Tá na boca do povo 3 – Barba, cabelo e bigode

Uma das notícias mais comentadas da semana foi a decisão do TRT-BA que derrubou uma ação de 2010 na qual o Bradesco havia sido condenado a pagar R$100.000 de indenização por proibir seus funcionários de usarem barba, como mostra reportagem da Folha de São Paulo de hoje.

O assunto é polêmico e perpassa diversas discussões pró e contra temas como abuso de autoridade, preconceito, desrespeito a direitos individuais, etc. Mas fiquemos apenas com um trecho da matéria:

“Flávio Oliveira, conselheiro da Federação dos Bancários da Bahia e Sergipe, diz que o banco não reclama de forma explícita com os funcionários, mas insinua que a aparência não está “boa”.” (grifo nosso)

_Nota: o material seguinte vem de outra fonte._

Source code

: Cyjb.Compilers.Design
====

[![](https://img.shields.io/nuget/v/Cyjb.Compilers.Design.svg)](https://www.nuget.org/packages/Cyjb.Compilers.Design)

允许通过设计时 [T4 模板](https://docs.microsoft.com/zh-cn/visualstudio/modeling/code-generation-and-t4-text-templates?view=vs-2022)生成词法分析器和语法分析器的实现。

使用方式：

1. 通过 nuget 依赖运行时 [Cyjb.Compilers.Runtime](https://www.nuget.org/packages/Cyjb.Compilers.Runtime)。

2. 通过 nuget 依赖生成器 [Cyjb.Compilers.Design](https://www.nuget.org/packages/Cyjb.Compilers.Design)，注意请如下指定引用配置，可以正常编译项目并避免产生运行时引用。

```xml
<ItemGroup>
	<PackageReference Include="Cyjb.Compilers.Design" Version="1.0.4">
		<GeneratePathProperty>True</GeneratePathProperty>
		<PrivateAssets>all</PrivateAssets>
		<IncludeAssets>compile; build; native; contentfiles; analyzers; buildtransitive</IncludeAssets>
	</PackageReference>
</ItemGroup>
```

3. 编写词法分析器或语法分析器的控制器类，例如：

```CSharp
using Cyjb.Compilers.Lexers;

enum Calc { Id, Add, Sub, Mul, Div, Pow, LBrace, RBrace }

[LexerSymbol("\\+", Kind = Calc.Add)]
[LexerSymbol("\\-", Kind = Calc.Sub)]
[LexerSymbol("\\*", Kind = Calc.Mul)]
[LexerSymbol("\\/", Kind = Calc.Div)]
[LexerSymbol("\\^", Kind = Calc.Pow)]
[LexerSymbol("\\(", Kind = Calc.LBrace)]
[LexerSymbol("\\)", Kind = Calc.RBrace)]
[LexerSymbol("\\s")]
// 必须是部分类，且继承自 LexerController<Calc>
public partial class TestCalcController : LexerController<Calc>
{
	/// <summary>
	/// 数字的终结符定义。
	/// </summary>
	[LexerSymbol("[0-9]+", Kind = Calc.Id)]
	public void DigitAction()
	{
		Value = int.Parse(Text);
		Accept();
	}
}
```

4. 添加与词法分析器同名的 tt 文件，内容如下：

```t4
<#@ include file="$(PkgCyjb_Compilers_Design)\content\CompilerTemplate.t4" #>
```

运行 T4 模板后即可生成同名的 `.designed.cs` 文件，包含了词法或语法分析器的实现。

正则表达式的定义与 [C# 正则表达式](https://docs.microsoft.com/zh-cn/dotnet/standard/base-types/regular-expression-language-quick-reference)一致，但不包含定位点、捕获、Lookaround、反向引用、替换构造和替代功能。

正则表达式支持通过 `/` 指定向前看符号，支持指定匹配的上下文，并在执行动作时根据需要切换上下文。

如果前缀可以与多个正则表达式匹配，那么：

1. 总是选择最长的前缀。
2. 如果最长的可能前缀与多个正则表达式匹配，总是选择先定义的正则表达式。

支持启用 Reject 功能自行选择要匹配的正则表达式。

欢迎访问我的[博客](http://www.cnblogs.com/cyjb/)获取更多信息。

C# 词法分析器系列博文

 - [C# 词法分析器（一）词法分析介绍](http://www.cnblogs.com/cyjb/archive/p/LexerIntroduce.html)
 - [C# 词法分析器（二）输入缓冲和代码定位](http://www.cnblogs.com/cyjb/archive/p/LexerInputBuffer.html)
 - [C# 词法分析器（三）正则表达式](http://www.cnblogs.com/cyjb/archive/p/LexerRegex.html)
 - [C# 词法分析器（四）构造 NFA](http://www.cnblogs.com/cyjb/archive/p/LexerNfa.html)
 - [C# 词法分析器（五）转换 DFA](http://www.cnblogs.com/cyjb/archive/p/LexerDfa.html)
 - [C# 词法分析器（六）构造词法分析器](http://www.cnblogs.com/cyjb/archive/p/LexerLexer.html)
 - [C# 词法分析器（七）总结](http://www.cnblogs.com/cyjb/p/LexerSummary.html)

Mais uma vez, volta o problema da falta de comunicação clara e transparente para os funcionários. Será que se o superintendente regional do banco visitasse uma das agências de Salvador e estivesse com barba, haveria esse tipo de insinuação?

Conceitos de garbo e elegância variam com o tempo e conforme cada cultura e nicho. Ter barba por muito tempo já foi símbolo de poder e austeridade e conheço pessoas, jovens, que deixaram a barba crescer para parecerem mais velhos e, consequentemente, mais experientes, requisito muito valorizado em alguns setores do mercado.

Não quero entrar no mérito se um bancário pode ou não usar barba, bigode, dreadlock, moicano, brinco, tatuagem e afins. Insisto novamente no ponto que considero crucial em qualquer relação: regras do jogo!

Uma vez fui participar de um processo seletivo em um hotel de categoria luxo aqui no Rio de Janeiro. Enquanto aguardava para ser entrevistado, fiquei lendo os textos que estavam no mural dos funcionários. Uma das matérias versava justamente sobre as regras para vestimentas e penteados de quem trabalhasse ali. Para se ter uma ideia, havia o modelo do coque que as mulheres deveriam portar e altura e dimensões máximas dos cortes masculinos, variados em cabelos lisos ou crespos.

Tudo isso pode parecer exagero, o esmero com o visual não é o que conta aqui nesse post. A verdade é que as regras estavam claríssimas e, pelo pouco que vi, eram seguidas por todos, independente de cargo.

Por que parece tão complicado ser claro e transparente?